**WORK TO COMPLETE**
All pictures are to be dropped, and the remaining data set down exactly.

**TASK DATA**

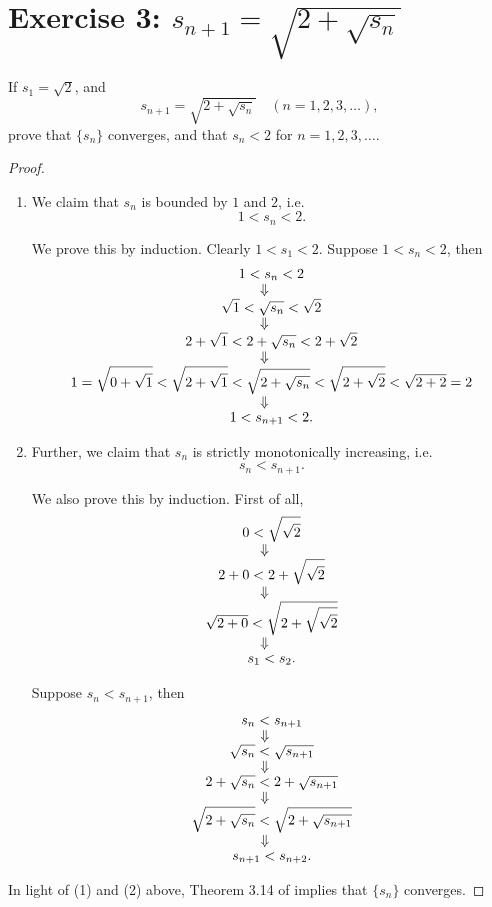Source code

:\documentclass{amsbook}
\theoremstyle{definition}
\theoremstyle{remark}
\numberwithin{section}{chapter}
\numberwithin{equation}{chapter}
\begin{document}
\section{Exercise 3: $s_{n+1}=\sqrt{2+\sqrt{s_n}}$}\label{Exercise 3.3}
If $s_1=\sqrt{2}$, and\[
s_{n+1}=\sqrt{2+\sqrt{s_n}}\quad(n=1,2,3,\dots),
\]prove that $\{s_n\}$ converges, and that $s_n<2$ for $n=1,2,3,\dots$.
\begin{proof}
\begin{enumerate}
\item We claim that $s_n$ is bounded by $1$ and $2$, i.e.\[
1<s_n<2.
\]

We prove this by induction. Clearly $1<s_1<2$. Suppose $1<s_n<2$, then
\begin{gather*}
1<s_n<2\\
\ArrowBetweenLines[\Downarrow]
\sqrt{1}<\sqrt{s_n}<\sqrt{2}\\
\ArrowBetweenLines[\Downarrow]
2+\sqrt{1}<2+\sqrt{s_n}<2+\sqrt{2}\\
\ArrowBetweenLines[\Downarrow]
1=\sqrt{0+\sqrt{1}}<\sqrt{2+\sqrt{1}}<\sqrt{2+\sqrt{s_n}}<\sqrt{2+\sqrt{2}}<\sqrt{2+2}=2\\
\ArrowBetweenLines[\Downarrow]
1<s_{n+1}<2.
\end{gather*}

\item Further, we claim that $s_n$ is strictly monotonically increasing, i.e.\[
s_n<s_{n+1}.
\]

We also prove this by induction. First of all,
\begin{gather*}
0<\sqrt{\sqrt{2}}\\
\ArrowBetweenLines[\Downarrow]
2+0<2+\sqrt{\sqrt{2}}\\
\ArrowBetweenLines[\Downarrow]
\sqrt{2+0}<\sqrt{2+\sqrt{\sqrt{2}}}\\
\ArrowBetweenLines[\Downarrow]
s_1<s_2.
\end{gather*}

Suppose $s_n<s_{n+1}$, then
\begin{gather*}
s_n<s_{n+1}\\
\ArrowBetweenLines[\Downarrow]
\sqrt{s_n}<\sqrt{s_{n+1}}\\
\ArrowBetweenLines[\Downarrow]
2+\sqrt{s_n}<2+\sqrt{s_{n+1}}\\
\ArrowBetweenLines[\Downarrow]
\sqrt{2+\sqrt{s_n}}<\sqrt{2+\sqrt{s_{n+1}}}\\
\ArrowBetweenLines[\Downarrow]
s_{n+1}<s_{n+2}.
\end{gather*}
\end{enumerate}

In light of (1) and (2) above, Theorem 3.14 of \cite{rudin1976principles} implies that $\{s_n\}$ converges.
\end{proof}
\end{document}
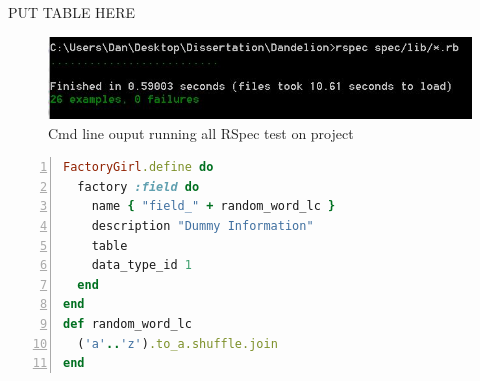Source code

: \documentclass[a4paper,12pt]{article}
\begin{document}
\par PUT TABLE HERE




\begin{figure}
\includegraphics[width=\linewidth]{screenshots/mytestresult}
\caption{Cmd line ouput running all RSpec test on project}
\label{fig:mytestresult}
\end{figure}
\begin{lstlisting}[frame=single,numbers=left,language = ruby,caption= {Factory for field}, label={code:fgirl}]
FactoryGirl.define do
  factory :field do
    name { "field_" + random_word_lc }
    description "Dummy Information"
    table
    data_type_id 1
  end
end
def random_word_lc
  ('a'..'z').to_a.shuffle.join
end
\end{lstlisting}
\end{document}
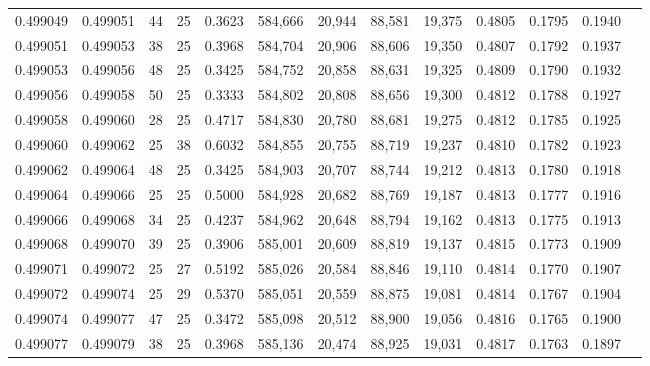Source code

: \begin{tabular}{rrrrrrrrrrrrr}
0.499049 & 0.499051 &    44 &  25 &                                     0.3623 & 584,666 &  20,944 &  88,581 &  19,375 & 0.4805 & 0.1795 & 0.1940 \\
0.499051 & 0.499053 &    38 &  25 &                                     0.3968 & 584,704 &  20,906 &  88,606 &  19,350 & 0.4807 & 0.1792 & 0.1937 \\
0.499053 & 0.499056 &    48 &  25 &                                     0.3425 & 584,752 &  20,858 &  88,631 &  19,325 & 0.4809 & 0.1790 & 0.1932 \\
0.499056 & 0.499058 &    50 &  25 &                                     0.3333 & 584,802 &  20,808 &  88,656 &  19,300 & 0.4812 & 0.1788 & 0.1927 \\
0.499058 & 0.499060 &    28 &  25 &                                     0.4717 & 584,830 &  20,780 &  88,681 &  19,275 & 0.4812 & 0.1785 & 0.1925 \\
0.499060 & 0.499062 &    25 &  38 &                                     0.6032 & 584,855 &  20,755 &  88,719 &  19,237 & 0.4810 & 0.1782 & 0.1923 \\
0.499062 & 0.499064 &    48 &  25 &                                     0.3425 & 584,903 &  20,707 &  88,744 &  19,212 & 0.4813 & 0.1780 & 0.1918 \\
0.499064 & 0.499066 &    25 &  25 &                                     0.5000 & 584,928 &  20,682 &  88,769 &  19,187 & 0.4813 & 0.1777 & 0.1916 \\
0.499066 & 0.499068 &    34 &  25 &                                     0.4237 & 584,962 &  20,648 &  88,794 &  19,162 & 0.4813 & 0.1775 & 0.1913 \\
0.499068 & 0.499070 &    39 &  25 &                                     0.3906 & 585,001 &  20,609 &  88,819 &  19,137 & 0.4815 & 0.1773 & 0.1909 \\
0.499071 & 0.499072 &    25 &  27 &                                     0.5192 & 585,026 &  20,584 &  88,846 &  19,110 & 0.4814 & 0.1770 & 0.1907 \\
0.499072 & 0.499074 &    25 &  29 &                                     0.5370 & 585,051 &  20,559 &  88,875 &  19,081 & 0.4814 & 0.1767 & 0.1904 \\
0.499074 & 0.499077 &    47 &  25 &                                     0.3472 & 585,098 &  20,512 &  88,900 &  19,056 & 0.4816 & 0.1765 & 0.1900 \\
0.499077 & 0.499079 &    38 &  25 &                                     0.3968 & 585,136 &  20,474 &  88,925 &  19,031 & 0.4817 & 0.1763 & 0.1897 \\

\end{tabular}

**RESPONSE**
Source code

:\documentclass{amsbook}
\theoremstyle{definition}
\theoremstyle{remark}
\numberwithin{section}{chapter}
\numberwithin{equation}{chapter}
\begin{document}
\section{Exercise 3: $s_{n+1}=\sqrt{2+\sqrt{s_n}}$}\label{Exercise 3.3}
If $s_1=\sqrt{2}$, and\[
s_{n+1}=\sqrt{2+\sqrt{s_n}}\quad(n=1,2,3,\dots),
\]prove that $\{s_n\}$ converges, and that $s_n<2$ for $n=1,2,3,\dots$.
\begin{proof}
\begin{enumerate}
\item We claim that $s_n$ is bounded by $1$ and $2$, i.e.\[
1<s_n<2.
\]

We prove this by induction. Clearly $1<s_1<2$. Suppose $1<s_n<2$, then
\begin{gather*}
1<s_n<2\\
\ArrowBetweenLines[\Downarrow]
\sqrt{1}<\sqrt{s_n}<\sqrt{2}\\
\ArrowBetweenLines[\Downarrow]
2+\sqrt{1}<2+\sqrt{s_n}<2+\sqrt{2}\\
\ArrowBetweenLines[\Downarrow]
1=\sqrt{0+\sqrt{1}}<\sqrt{2+\sqrt{1}}<\sqrt{2+\sqrt{s_n}}<\sqrt{2+\sqrt{2}}<\sqrt{2+2}=2\\
\ArrowBetweenLines[\Downarrow]
1<s_{n+1}<2.
\end{gather*}

\item Further, we claim that $s_n$ is strictly monotonically increasing, i.e.\[
s_n<s_{n+1}.
\]

We also prove this by induction. First of all,
\begin{gather*}
0<\sqrt{\sqrt{2}}\\
\ArrowBetweenLines[\Downarrow]
2+0<2+\sqrt{\sqrt{2}}\\
\ArrowBetweenLines[\Downarrow]
\sqrt{2+0}<\sqrt{2+\sqrt{\sqrt{2}}}\\
\ArrowBetweenLines[\Downarrow]
s_1<s_2.
\end{gather*}

Suppose $s_n<s_{n+1}$, then
\begin{gather*}
s_n<s_{n+1}\\
\ArrowBetweenLines[\Downarrow]
\sqrt{s_n}<\sqrt{s_{n+1}}\\
\ArrowBetweenLines[\Downarrow]
2+\sqrt{s_n}<2+\sqrt{s_{n+1}}\\
\ArrowBetweenLines[\Downarrow]
\sqrt{2+\sqrt{s_n}}<\sqrt{2+\sqrt{s_{n+1}}}\\
\ArrowBetweenLines[\Downarrow]
s_{n+1}<s_{n+2}.
\end{gather*}
\end{enumerate}

In light of (1) and (2) above, Theorem 3.14 of \cite{rudin1976principles} implies that $\{s_n\}$ converges.
\end{proof}
\end{document}
Source code

: \documentclass[a4paper,12pt]{article}
\begin{document}
\par PUT TABLE HERE




\begin{figure}
\includegraphics[width=\linewidth]{screenshots/mytestresult}
\caption{Cmd line ouput running all RSpec test on project}
\label{fig:mytestresult}
\end{figure}
\begin{lstlisting}[frame=single,numbers=left,language = ruby,caption= {Factory for field}, label={code:fgirl}]
FactoryGirl.define do
  factory :field do
    name { "field_" + random_word_lc }
    description "Dummy Information"
    table
    data_type_id 1
  end
end
def random_word_lc
  ('a'..'z').to_a.shuffle.join
end
\end{lstlisting}
\end{document}
Source code

: \begin{tabular}{rrrrrrrrrrrrr}
0.499049 & 0.499051 &    44 &  25 &                                     0.3623 & 584,666 &  20,944 &  88,581 &  19,375 & 0.4805 & 0.1795 & 0.1940 \\
0.499051 & 0.499053 &    38 &  25 &                                     0.3968 & 584,704 &  20,906 &  88,606 &  19,350 & 0.4807 & 0.1792 & 0.1937 \\
0.499053 & 0.499056 &    48 &  25 &                                     0.3425 & 584,752 &  20,858 &  88,631 &  19,325 & 0.4809 & 0.1790 & 0.1932 \\
0.499056 & 0.499058 &    50 &  25 &                                     0.3333 & 584,802 &  20,808 &  88,656 &  19,300 & 0.4812 & 0.1788 & 0.1927 \\
0.499058 & 0.499060 &    28 &  25 &                                     0.4717 & 584,830 &  20,780 &  88,681 &  19,275 & 0.4812 & 0.1785 & 0.1925 \\
0.499060 & 0.499062 &    25 &  38 &                                     0.6032 & 584,855 &  20,755 &  88,719 &  19,237 & 0.4810 & 0.1782 & 0.1923 \\
0.499062 & 0.499064 &    48 &  25 &                                     0.3425 & 584,903 &  20,707 &  88,744 &  19,212 & 0.4813 & 0.1780 & 0.1918 \\
0.499064 & 0.499066 &    25 &  25 &                                     0.5000 & 584,928 &  20,682 &  88,769 &  19,187 & 0.4813 & 0.1777 & 0.1916 \\
0.499066 & 0.499068 &    34 &  25 &                                     0.4237 & 584,962 &  20,648 &  88,794 &  19,162 & 0.4813 & 0.1775 & 0.1913 \\
0.499068 & 0.499070 &    39 &  25 &                                     0.3906 & 585,001 &  20,609 &  88,819 &  19,137 & 0.4815 & 0.1773 & 0.1909 \\
0.499071 & 0.499072 &    25 &  27 &                                     0.5192 & 585,026 &  20,584 &  88,846 &  19,110 & 0.4814 & 0.1770 & 0.1907 \\
0.499072 & 0.499074 &    25 &  29 &                                     0.5370 & 585,051 &  20,559 &  88,875 &  19,081 & 0.4814 & 0.1767 & 0.1904 \\
0.499074 & 0.499077 &    47 &  25 &                                     0.3472 & 585,098 &  20,512 &  88,900 &  19,056 & 0.4816 & 0.1765 & 0.1900 \\
0.499077 & 0.499079 &    38 &  25 &                                     0.3968 & 585,136 &  20,474 &  88,925 &  19,031 & 0.4817 & 0.1763 & 0.1897 \\

\end{tabular}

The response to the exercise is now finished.